Review of Munich

Munich (2005)
10/10
Terrorism, Then and Now
30 January 2006
Warning: Spoilers
What should have been an uneventful Olympics in Munich, 1972, became the bloodshed that unfolded like a Moebius strip and unleashed even more blood unto the world. On September 5, 1972, eight Palestinian terrorists killed two Israeli athletes, kidnapped nine more, and asked for safe passage out of Germany and the subsequent liberation of Arab prisoners in Israeli and German prisons. Once at the airport they encountered resistance from the German authorities, and in a scuffle, all of the other nine hostages were killed.

This led to the Israeli government to have the Mossad -- Israel's intelligence agency -- track down and kill every terrorist responsible for the killings. For this they hired one of Golda Meir's bodyguards, known as Avner, put him in a special ops team, and gave them minimal information about these terrorists. Avner on his own is able to strike back at the "supposed" terrorists via the appearance of a shady Parisian named Louie, but as the assignments become more and more difficult, he wonders if it is all worth it, and once his own team gets decimated by counter-agents, he wonders if behind every terrorist there is a even more dangerous one just waiting in the wings with ways to get back at him and his family.

Steven Spielberg is at his best when not directing sci-fi movies. The world of 1972 hasn't changed a bit then from now: when one sees the events of September 11, 2001 (and the World Trade Center inserted into the New York City skyline right at the final scene), and the political interests which led to their horrific unfolding on American soil -- once a concept thought unthinkable -- it becomes food for thought if behind every Saddam, every Osama, there aren't tens, if not hundreds, waiting, with more reasons to hate the Western world for butting their heads in their business. Avner, while a minion of Israel, ponders these things, and is himself terrorized when he comes to America to live a life away from the madness he was involved in: namely, the never-ending conflict between Israel and Palestine, both fighting for what they consider home. As one PLO member effectively says: "Home is all we know."

No right, no wrong, but a grey middle is the prevalent tone in MUNICH. While re-enacting a swift retribution against those who destroy order would be the thing to do, what does it solve? Spielberg doesn't say. What he does do is create an increasing, nail-biting suspense that Hitchcock himself would have loved -- and this film, reminiscent itself of SABOTAGE, is proof that terror and mayhem at the hands of subversives is still a thing of now as much as then and that innocents are always on hand to pay with the intended victims.
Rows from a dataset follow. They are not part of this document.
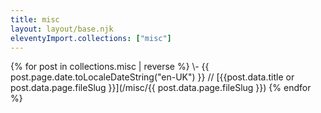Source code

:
 ```yaml
---
title: misc
layout: layout/base.njk
eleventyImport.collections: ["misc"]
---
```


<div class="pages-article">
{% for post in collections.misc | reverse %}
 \- {{ post.page.date.toLocaleDateString("en-UK") }} // [{{post.data.title or post.data.page.fileSlug }}](/misc/{{ post.data.page.fileSlug }})
{% endfor %}
</div>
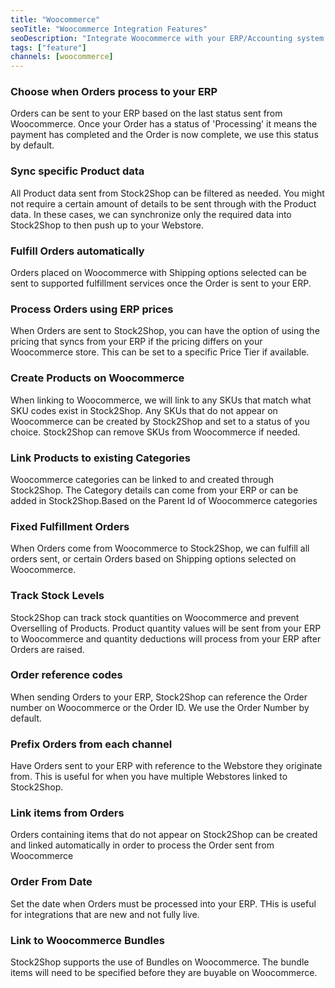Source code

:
```yaml
---
title: "Woocommerce"
seoTitle: "Woocommerce Integration Features"
seoDescription: "Integrate Woocommerce with your ERP/Accounting system through Stock2Shop"
tags: ["feature"]
channels: [woocommerce]
---
```


<!-- ***NOT IN USE***

consumer_key
consumer_secret
api_url
create_image_enabled
delete_image_enabled
category_parent_id
authentication
hmac_shared_secret
group_duplicate_order_items
order_shipping_method_name
order_from_date
bundles

-->

<!-- add_order_status -->
### Choose when Orders process to your ERP
Orders can be sent to your ERP based on the last status sent from Woocommerce. Once your Order has a status of 
'Processing' it means the payment has completed and the Order is now complete, we use this status by default. 

<!-- product_map -->
### Sync specific Product data 
All Product data sent from Stock2Shop can be filtered as needed.
You might not require a certain amount of details to be sent through with the Product data.
In these cases, we can synchronize only the required data into Stock2Shop to then push up to your Webstore.

<!-- default_fulfillmentservice_id -->
### Fulfill Orders automatically
Orders placed on Woocommerce with Shipping options selected can be sent to supported fulfillment services once the Order 
is sent to your ERP.

<!--
order_use_system_price
order_use_system_price_tier
order_use_system_price_tax
-->
### Process Orders using ERP prices
When Orders are sent to Stock2Shop, you can have the option of using the pricing that syncs from your ERP if the pricing 
differs on your Woocommerce store.
This can be set to a specific Price Tier if available. 

<!--
create_product_enabled
create_product_status
delete_product_enabled
-->
### Create Products on Woocommerce
When linking to Woocommerce, we will link to any SKUs that match what SKU codes exist in Stock2Shop.
Any SKUs that do not appear on Woocommerce can be created by Stock2Shop and set to a status of you choice.
Stock2Shop can remove SKUs from Woocommerce if needed. 

<!--
manage_category_enabled
category_parent_id
-->
### Link Products to existing Categories
Woocommerce categories can be linked to and created through Stock2Shop. The Category details can come from your ERP or 
can be added in Stock2Shop.Based on the Parent Id of Woocommerce categories

<!-- queue_fulfill_order -->
### Fixed Fulfillment Orders
When Orders come from Woocommerce to Stock2Shop, we can fulfill all orders sent, or certain Orders based on Shipping 
options selected on Woocommerce.

<!-- inventory_management -->
### Track Stock Levels
Stock2Shop can track stock quantities on Woocommerce and prevent Overselling of Products. Product quantity values will 
be sent from your ERP to Woocommerce and quantity deductions will process from your ERP after Orders are raised. 

<!-- order_code_field -->
### Order reference codes
When sending Orders to your ERP, Stock2Shop can reference the Order number on Woocommerce or the Order ID. 
We use the Order Number by default.

<!-- order_code_prefix -->
### Prefix Orders from each channel
Have Orders sent to your ERP with reference to the Webstore they originate from. This is useful for when you have 
multiple Webstores linked to Stock2Shop.

<!-- order_link_items_on_sku -->
### Link items from Orders
Orders containing items that do not appear on Stock2Shop can be created and linked automatically in order to process 
the Order sent from Woocommerce

<!-- order_from_date -->
### Order From Date
Set the date when Orders must be processed into your ERP. THis is useful for integrations that are new and not fully live.

<!-- bundles -->
### Link to Woocommerce Bundles
Stock2Shop supports the use of Bundles on Woocommerce. The bundle items will need to be specified before they are 
buyable on Woocommerce.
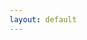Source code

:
 ```yaml
---
layout: default
---
```


<div id="timeBox" class="content">
</div>

<script type="text/babel">
  ReactDOM.render(<TimeBox role="Participant"/>, document.querySelector('#timeBox'));
</script>
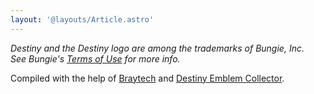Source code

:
 ```yaml
---
layout: '@layouts/Article.astro'
---
```


_Destiny and the Destiny logo are among the trademarks of Bungie, Inc.  
See Bungie's [Terms of Use][terms] for more info._

Compiled with the help of [Braytech][braytech] and [Destiny Emblem Collector][dec].

[braytech]: https://bray.tech 'Braytech'
[dec]: https://destinyemblemcollector.com 'Destiny Emblem Collector'

[terms]: https://www.bungie.net/7/en/legal/terms 'Bungie\'s Terms of Use'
One sequence, as the foursome wait for their first target to pick up the phone but find that his young daughter has not left the house yet, is incredibly powerful. Another one is when Avner waits for a bomb to go off in the room beside him. Nothing is ever clean and easy in the real world, and even bombers can never really know what to expect from their toys, and all one can do is wait and wait and wait.

MUNICH has strong performances all throughout. Eric Bana is tortured as Avner, a man who only wants to be with his wife and young daughter and cannot escape the horrors he has seen. Geoffrey Rush, Ciaran Hinds, Daniel Craig, Mathieu Kassovitz, Lynn Cohen, Hans Ziechler, Michael Lonsdale, and Mathieu Amalric all supply great support in a well-rounded cast and flesh out great characters in this excellent, if morally ambiguous story.